# What this task involves
From the first entry to the last, repeat them all exactly.

------------

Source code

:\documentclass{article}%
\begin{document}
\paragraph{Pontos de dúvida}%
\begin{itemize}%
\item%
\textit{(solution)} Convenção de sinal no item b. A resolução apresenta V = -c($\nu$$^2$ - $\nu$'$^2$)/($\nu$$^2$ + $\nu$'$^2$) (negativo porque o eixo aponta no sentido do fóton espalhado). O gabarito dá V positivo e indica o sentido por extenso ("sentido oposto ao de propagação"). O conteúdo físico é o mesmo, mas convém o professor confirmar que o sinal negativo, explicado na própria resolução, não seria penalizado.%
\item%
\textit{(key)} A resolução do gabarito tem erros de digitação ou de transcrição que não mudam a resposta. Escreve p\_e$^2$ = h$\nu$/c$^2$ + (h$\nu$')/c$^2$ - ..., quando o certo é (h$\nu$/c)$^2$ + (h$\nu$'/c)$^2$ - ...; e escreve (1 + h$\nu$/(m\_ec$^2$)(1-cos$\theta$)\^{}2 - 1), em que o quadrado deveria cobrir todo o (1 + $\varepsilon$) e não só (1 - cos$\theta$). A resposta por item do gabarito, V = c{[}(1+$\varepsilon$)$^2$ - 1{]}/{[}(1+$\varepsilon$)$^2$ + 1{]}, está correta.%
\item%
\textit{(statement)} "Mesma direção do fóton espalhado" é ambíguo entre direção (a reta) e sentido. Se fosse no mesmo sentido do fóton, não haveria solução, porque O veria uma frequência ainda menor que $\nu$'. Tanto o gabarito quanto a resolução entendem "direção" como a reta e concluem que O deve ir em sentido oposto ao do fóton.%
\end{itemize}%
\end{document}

------------

# Expected answer
Source code

:\documentclass{article}%
\begin{document}
\paragraph{Pontos de dúvida}%
\begin{itemize}%
\item%
\textit{(solution)} Convenção de sinal no item b. A resolução apresenta V = -c($\nu$$^2$ - $\nu$'$^2$)/($\nu$$^2$ + $\nu$'$^2$) (negativo porque o eixo aponta no sentido do fóton espalhado). O gabarito dá V positivo e indica o sentido por extenso ("sentido oposto ao de propagação"). O conteúdo físico é o mesmo, mas convém o professor confirmar que o sinal negativo, explicado na própria resolução, não seria penalizado.%
\item%
\textit{(key)} A resolução do gabarito tem erros de digitação ou de transcrição que não mudam a resposta. Escreve p\_e$^2$ = h$\nu$/c$^2$ + (h$\nu$')/c$^2$ - ..., quando o certo é (h$\nu$/c)$^2$ + (h$\nu$'/c)$^2$ - ...; e escreve (1 + h$\nu$/(m\_ec$^2$)(1-cos$\theta$)\^{}2 - 1), em que o quadrado deveria cobrir todo o (1 + $\varepsilon$) e não só (1 - cos$\theta$). A resposta por item do gabarito, V = c{[}(1+$\varepsilon$)$^2$ - 1{]}/{[}(1+$\varepsilon$)$^2$ + 1{]}, está correta.%
\item%
\textit{(statement)} "Mesma direção do fóton espalhado" é ambíguo entre direção (a reta) e sentido. Se fosse no mesmo sentido do fóton, não haveria solução, porque O veria uma frequência ainda menor que $\nu$'. Tanto o gabarito quanto a resolução entendem "direção" como a reta e concluem que O deve ir em sentido oposto ao do fóton.%
\end{itemize}%
\end{document}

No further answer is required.